> TASK OBJECTIVE:
Repeat the following data exactly, omitting pictures.

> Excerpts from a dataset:
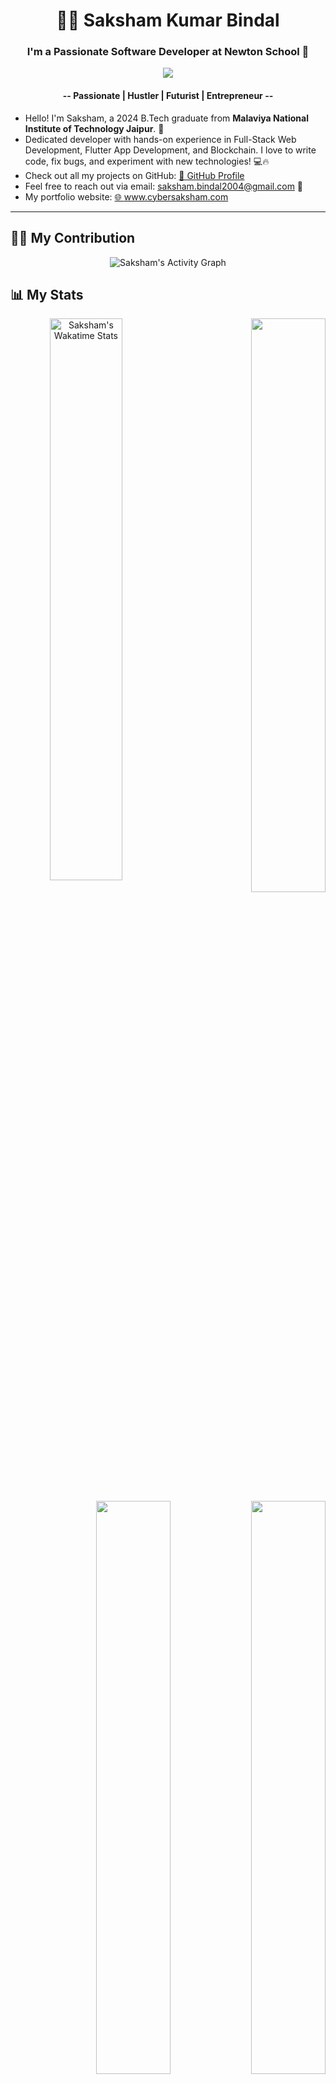<h1 align="center">👨‍💻 Saksham Kumar Bindal</h1>
<h3 align="center">I'm a Passionate Software Developer at Newton School 🚀</h3>
<p align="center"> <img src="https://komarev.com/ghpvc/?username=cybersaksham&label=Profile%20views&color=0e75b6&style=flat" /> </p>

<h4 align="center">-- Passionate | Hustler | Futurist | Entrepreneur --</h4>

- Hello! I'm Saksham, a 2024 B.Tech graduate from <strong>Malaviya National Institute of Technology Jaipur</strong>. 🌟
- Dedicated developer with hands-on experience in Full-Stack Web Development, Flutter App Development, and Blockchain. I love to write code, fix bugs, and experiment with new technologies! 💻🔥
- Check out all my projects on GitHub: <a href="https://github.com/cybersaksham">🔗 GitHub Profile</a>
- Feel free to reach out via email: <a href="mailto:saksham.bindal2004@gmail.com">saksham.bindal2004@gmail.com</a> 📧
- My portfolio website: <a href="https://www.cybersaksham.com/">🌐 www.cybersaksham.com</a>

---

<!---

## 🛠️ Languages & Tools

!<table width="100">
<tr>
    <td align="center" width="190">
        <a href="https://www.java.com/en/">
            <img src="https://raw.githubusercontent.com/devicons/devicon/master/icons/java/java-original.svg" alt="Java" width="60"/>
        </a>
    </td>
    <td align="center" width="190">
        <a href="https://www.python.org/">
            <img src="https://raw.githubusercontent.com/devicons/devicon/master/icons/python/python-original.svg" width="60"/>
        </a>
    </td>
    <td align="center" width="190">
        <a href="https://www.cplusplus.com/">
            <img src="https://github.com/devicons/devicon/blob/master/icons/cplusplus/cplusplus-original.svg" width="60"/>
        </a>
    </td>
    <td align="center" width="190">
        <img src="https://raw.githubusercontent.com/devicons/devicon/master/icons/c/c-original.svg" alt="C" width="60"/>
    </td>
    <td align="center" width="190">
        <a href="https://dart.dev/">
            <img src="https://raw.githubusercontent.com/devicons/devicon/master/icons/dart/dart-original.svg" width="60"/>
        </a>
    </td>
</tr>
<tr>
    <td align="center">
        <a href="https://git-scm.com/">
            <img src="https://github.com/detain/svg-logos/blob/master/svg/git.svg" width="60"/>
        </a>
    </td>
    <td align="center">
        <a href="https://dashboard.heroku.com/apps">
            <img src="https://www.vectorlogo.zone/logos/heroku/heroku-ar21.svg" width="60"/>
        </a>
    </td>
    <td align="center">
        <a href="https://code.visualstudio.com/">
            <img src="https://github.com/bestofjs/bestofjs-webui/blob/master/public/logos/vscode.svg" width="60"/>
        </a>
    </td>
    <td align="center">
        <a href="https://www.postman.com/">
            <img src="https://www.vectorlogo.zone/logos/getpostman/getpostman-icon.svg" width="60"/>
        </a>
    </td>
    <td align="center">
        <a href="https://www.unrealengine.com/en-US/">
            <img src="https://user-images.githubusercontent.com/16515307/33282121-0309b13a-d3eb-11e7-84b0-6d322ca89a5a.png" width="60"/>
        </a>
    </td>
</tr>
<tr>
    <td align="center">
        <img src="https://www.vectorlogo.zone/logos/w3_html5/w3_html5-ar21.svg" width="60"/>
    </td>
    <td align="center">
        <img src="https://raw.githubusercontent.com/devicons/devicon/0d6c64dbbf311879f7d563bfc3ccf559f9ed111c/icons/css3/css3-original-wordmark.svg" width="60"/>
    </td>
    <td align="center">
        <img src="https://github.com/abranhe/programming-languages-logos/blob/master/src/javascript/javascript.svg" width="60"/>
    </td>
    <td align="center">
        <a href="https://reactjs.org/">
            <img src="https://raw.githubusercontent.com/devicons/devicon/master/icons/react/react-original.svg" width="60"/>
        </a>
    </td>
    <td align="center">
        <a href="https://flutter.dev/">
            <img src="https://raw.githubusercontent.com/devicons/devicon/master/icons/flutter/flutter-original.svg" width="60"/>
        </a>
    </td>
</tr>
</table>

-->

## 🧑‍💻 My Contribution

<div align="center">
    <img alt="Saksham's Activity Graph" src="https://github-readme-activity-graph.vercel.app/graph?username=cybersaksham&theme=react" />
</div>

## 📊 My Stats

<div align="center">
    <img width="48%" align="left" alt="Saksham's Wakatime Stats" src="https://github-readme-stats.vercel.app/api/wakatime?username=cybersaksham&theme=react&langs_count=26">
    <div align="right">
        <img width=48.5% src="https://github-readme-stats-git-masterrstaa-rickstaa.vercel.app/api?username=cybersaksham&show_icons=true&theme=react&border_color=61dafb&include_all_commits=true"/>
        <img width=48.5% src="http://github-readme-streak-stats.herokuapp.com?user=cybersaksham&theme=react&border=61DAFB&fire=DDB80F"/>
        <img width=48.5% src="https://github-readme-stats-git-masterrstaa-rickstaa.vercel.app/api/top-langs/?username=cybersaksham&langs_count=12&theme=react&layout=compact" />
    </div>
</div>

---

<div align="center">
    <a href="https://www.linkedin.com/in/cybersaksham/" target="_blank"><img align="center" src="https://cdn.jsdelivr.net/npm/simple-icons@3.0.1/icons/linkedin.svg" alt="LinkedIn" height="30" width="40" /></a>
    <a href="https://www.instagram.com/saksham.1908?r=nametag" target="_blank"><img align="center" src="https://cdn.jsdelivr.net/npm/simple-icons@3.0.1/icons/instagram.svg" alt="Instagram" height="30" width="40" /></a>
    <a href="https://twitter.com/cybersaksham" target="_blank"><img align="center" src="https://cdn.jsdelivr.net/npm/simple-icons@3.0.1/icons/twitter.svg" alt="Twitter" height="30" width="40" /></a>
</div>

> RESPONSE TO THIS EXERCISE:
<h1 align="center">👨‍💻 Saksham Kumar Bindal</h1>
<h3 align="center">I'm a Passionate Software Developer at Newton School 🚀</h3>
<p align="center"> <img src="https://komarev.com/ghpvc/?username=cybersaksham&label=Profile%20views&color=0e75b6&style=flat" /> </p>

<h4 align="center">-- Passionate | Hustler | Futurist | Entrepreneur --</h4>

- Hello! I'm Saksham, a 2024 B.Tech graduate from <strong>Malaviya National Institute of Technology Jaipur</strong>. 🌟
- Dedicated developer with hands-on experience in Full-Stack Web Development, Flutter App Development, and Blockchain. I love to write code, fix bugs, and experiment with new technologies! 💻🔥
- Check out all my projects on GitHub: <a href="https://github.com/cybersaksham">🔗 GitHub Profile</a>
- Feel free to reach out via email: <a href="mailto:saksham.bindal2004@gmail.com">saksham.bindal2004@gmail.com</a> 📧
- My portfolio website: <a href="https://www.cybersaksham.com/">🌐 www.cybersaksham.com</a>

---

<!---

## 🛠️ Languages & Tools

!<table width="100">
<tr>
    <td align="center" width="190">
        <a href="https://www.java.com/en/">
            <img src="https://raw.githubusercontent.com/devicons/devicon/master/icons/java/java-original.svg" alt="Java" width="60"/>
        </a>
    </td>
    <td align="center" width="190">
        <a href="https://www.python.org/">
            <img src="https://raw.githubusercontent.com/devicons/devicon/master/icons/python/python-original.svg" width="60"/>
        </a>
    </td>
    <td align="center" width="190">
        <a href="https://www.cplusplus.com/">
            <img src="https://github.com/devicons/devicon/blob/master/icons/cplusplus/cplusplus-original.svg" width="60"/>
        </a>
    </td>
    <td align="center" width="190">
        <img src="https://raw.githubusercontent.com/devicons/devicon/master/icons/c/c-original.svg" alt="C" width="60"/>
    </td>
    <td align="center" width="190">
        <a href="https://dart.dev/">
            <img src="https://raw.githubusercontent.com/devicons/devicon/master/icons/dart/dart-original.svg" width="60"/>
        </a>
    </td>
</tr>
<tr>
    <td align="center">
        <a href="https://git-scm.com/">
            <img src="https://github.com/detain/svg-logos/blob/master/svg/git.svg" width="60"/>
        </a>
    </td>
    <td align="center">
        <a href="https://dashboard.heroku.com/apps">
            <img src="https://www.vectorlogo.zone/logos/heroku/heroku-ar21.svg" width="60"/>
        </a>
    </td>
    <td align="center">
        <a href="https://code.visualstudio.com/">
            <img src="https://github.com/bestofjs/bestofjs-webui/blob/master/public/logos/vscode.svg" width="60"/>
        </a>
    </td>
    <td align="center">
        <a href="https://www.postman.com/">
            <img src="https://www.vectorlogo.zone/logos/getpostman/getpostman-icon.svg" width="60"/>
        </a>
    </td>
    <td align="center">
        <a href="https://www.unrealengine.com/en-US/">
            <img src="https://user-images.githubusercontent.com/16515307/33282121-0309b13a-d3eb-11e7-84b0-6d322ca89a5a.png" width="60"/>
        </a>
    </td>
</tr>
<tr>
    <td align="center">
        <img src="https://www.vectorlogo.zone/logos/w3_html5/w3_html5-ar21.svg" width="60"/>
    </td>
    <td align="center">
        <img src="https://raw.githubusercontent.com/devicons/devicon/0d6c64dbbf311879f7d563bfc3ccf559f9ed111c/icons/css3/css3-original-wordmark.svg" width="60"/>
    </td>
    <td align="center">
        <img src="https://github.com/abranhe/programming-languages-logos/blob/master/src/javascript/javascript.svg" width="60"/>
    </td>
    <td align="center">
        <a href="https://reactjs.org/">
            <img src="https://raw.githubusercontent.com/devicons/devicon/master/icons/react/react-original.svg" width="60"/>
        </a>
    </td>
    <td align="center">
        <a href="https://flutter.dev/">
            <img src="https://raw.githubusercontent.com/devicons/devicon/master/icons/flutter/flutter-original.svg" width="60"/>
        </a>
    </td>
</tr>
</table>

-->

## 🧑‍💻 My Contribution

<div align="center">
    <img alt="Saksham's Activity Graph" src="https://github-readme-activity-graph.vercel.app/graph?username=cybersaksham&theme=react" />
</div>

## 📊 My Stats

<div align="center">
    <img width="48%" align="left" alt="Saksham's Wakatime Stats" src="https://github-readme-stats.vercel.app/api/wakatime?username=cybersaksham&theme=react&langs_count=26">
    <div align="right">
        <img width=48.5% src="https://github-readme-stats-git-masterrstaa-rickstaa.vercel.app/api?username=cybersaksham&show_icons=true&theme=react&border_color=61dafb&include_all_commits=true"/>
        <img width=48.5% src="http://github-readme-streak-stats.herokuapp.com?user=cybersaksham&theme=react&border=61DAFB&fire=DDB80F"/>
        <img width=48.5% src="https://github-readme-stats-git-masterrstaa-rickstaa.vercel.app/api/top-langs/?username=cybersaksham&langs_count=12&theme=react&layout=compact" />
    </div>
</div>

---

<div align="center">
    <a href="https://www.linkedin.com/in/cybersaksham/" target="_blank"><img align="center" src="https://cdn.jsdelivr.net/npm/simple-icons@3.0.1/icons/linkedin.svg" alt="LinkedIn" height="30" width="40" /></a>
    <a href="https://www.instagram.com/saksham.1908?r=nametag" target="_blank"><img align="center" src="https://cdn.jsdelivr.net/npm/simple-icons@3.0.1/icons/instagram.svg" alt="Instagram" height="30" width="40" /></a>
    <a href="https://twitter.com/cybersaksham" target="_blank"><img align="center" src="https://cdn.jsdelivr.net/npm/simple-icons@3.0.1/icons/twitter.svg" alt="Twitter" height="30" width="40" /></a>
</div>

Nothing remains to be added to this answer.